Dopo aver parlato dell’amatriciana e di Cracco, vorrei  ritornare sull’argomento delle tradizioni enogastronomiche più o meno inventate, e delle diatribe sull’utilizzo di ingredienti nelle ricette tradizionali.  Questa volta a scatenare la bagarre mediatica è stato lo chef Davide Oldani, che a proposito di pesto, ha espresso quanto segue:

"Il pesto deve essere fatto con una parte di burro, oltre che con l’olio. […]  Nel mortaio metto pinoli e noci, e poi li schiaccio. Quindi aggiungo il basilico, e lo pesto in modo da ridurlo alla giusta consistenza ".

Il pesto con il burro? Ma stiamo scherzando? Inutile dire quanti anatemi si sono scagliati contro il povero chef. D’altronde la tradizione è tradizione, guai a chi la mette in dubbio. Ma di quale tradizione parliamo? Facciamo un po’ di chiarezza sulla ricetta ufficiale del “pesto genovese”, che è un marchio collettivo gestito da un Consorzio, secondo cui gli ingredienti che vanno a comporre la famosa salsa sono: basilico genovese Dop, olio extravergine di oliva ligure, formaggio grattugiato (tre quarti di Parmigiano e un quarto di pecorino), aglio di produzione nazionale, pinoli ottenuti da Pinis Pinea prodotti nell'area mediterranea, noci (facoltative) ottenute da "iuglans regia" di origine europea, sale grosso di produzione nazionale. Quindi niente burro. Punto e basta.

A questo punto verrebbe  da pensare che questa ricetta abbia origini antiche, ma non è proprio così.

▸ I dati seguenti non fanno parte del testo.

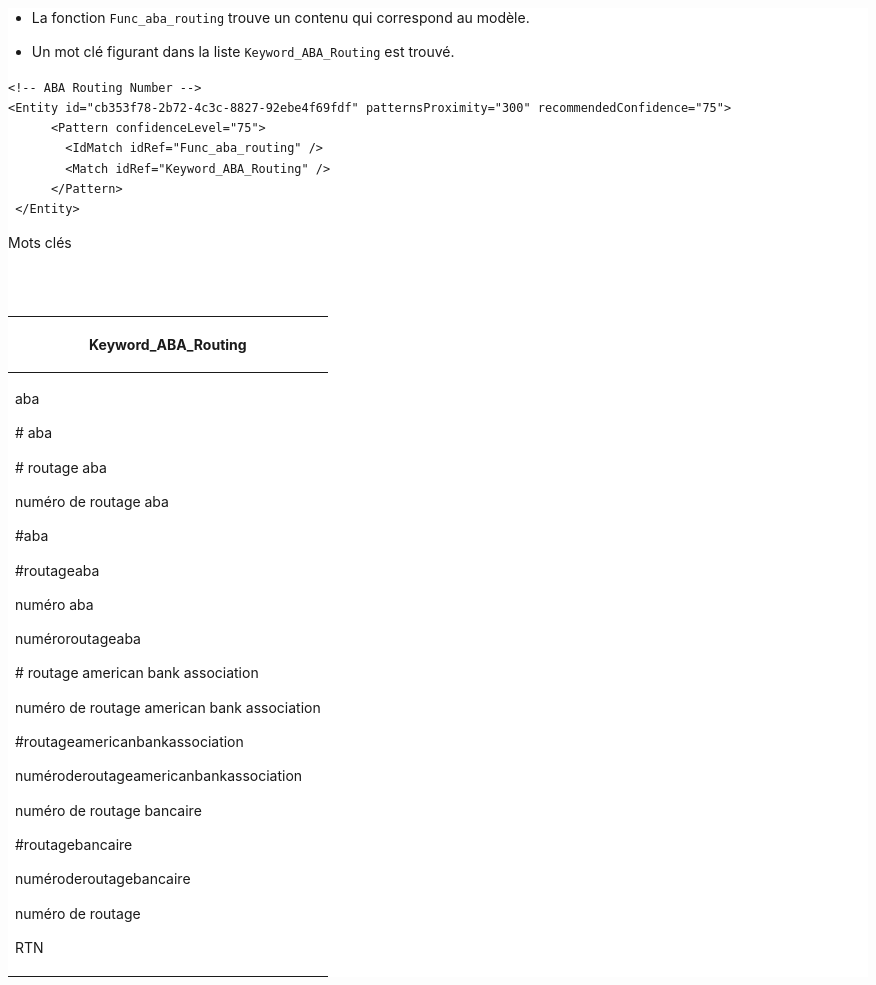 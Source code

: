 <ul>
<li><p>La fonction <code>Func_aba_routing</code> trouve un contenu qui correspond au modèle.</p></li>
<li><p>Un mot clé figurant dans la liste <code>Keyword_ABA_Routing</code> est trouvé.</p></li>
</ul>
<pre><code>&lt;!-- ABA Routing Number --&gt;
&lt;Entity id=&quot;cb353f78-2b72-4c3c-8827-92ebe4f69fdf&quot; patternsProximity=&quot;300&quot; recommendedConfidence=&quot;75&quot;&gt;
      &lt;Pattern confidenceLevel=&quot;75&quot;&gt;
        &lt;IdMatch idRef=&quot;Func_aba_routing&quot; /&gt;
        &lt;Match idRef=&quot;Keyword_ABA_Routing&quot; /&gt;
      &lt;/Pattern&gt;
 &lt;/Entity&gt;</code></pre></td>
</tr>
<tr class="odd">
<td><p>Mots clés</p></td>
<td><h3 id="section-1"> </h3>
<div>
<table>
<colgroup>
<col style="width: 100%" />
</colgroup>
<thead>
<tr class="header">
<th><p>Keyword_ABA_Routing</p></th>
</tr>
</thead>
<tbody>
<tr class="odd">
<td><p>aba</p>
<p># aba</p>
<p># routage aba</p>
<p>numéro de routage aba</p>
<p>#aba</p>
<p>#routageaba</p>
<p>numéro aba</p>
<p>numéroroutageaba</p>
<p># routage american bank association</p>
<p>numéro de routage american bank association</p>
<p>#routageamericanbankassociation</p>
<p>numéroderoutageamericanbankassociation</p>
<p>numéro de routage bancaire</p>
<p>#routagebancaire</p>
<p>numéroderoutagebancaire</p>
<p>numéro de routage</p>
<p>RTN</p></td>
</tr>
</tbody>
</table>

</div></td>
</tr>
</tbody>
</table>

In realtà il pesto genovese, che come tutti i piatti tipici ha avuto un'evoluzione notevole nel corso dei decenni, la propria forma definitiva l'ha assunta solo in tempi recenti. Come infatti ci racconta John Dickie, nella sua opera dedicata alla storia della cucina italiana (Con Gusto – storia degli italiani a tavola, editori Laterza, 2007), il pesto, secondo la più vecchia definizione rintracciabile in un dizionario che risale al 1844, era un condimento ottenuto pestando insieme aglio, olio, formaggio e basilico, o in alternativa, prezzemolo o maggiorana. I pinoli non erano menzionati, e neanche la pasta: in quegli anni infatti il pesto era un condimento usato soprattutto per le minestre di verdure. E' forse per questo motivo che ancora oggi, in alcune ricette anche autorevoli di pasta al pesto, si suggerisce di far bollire, insieme alla pasta, anche una patata ed un po' di fagiolini. Ma dell’utilizzo dei pinoli non c’è alcuna traccia nei documenti storici.

Come abbiamo visto, il pesto genovese come lo conosciamo oggi e l’utilizzo che ne facciamo oggi, ossia per condire la pasta, di tradizionale non ha proprio nulla. Sempre citando il grande Eric Hobsbawn, si tratta semplicemente di un altro caso di tradizione inventata.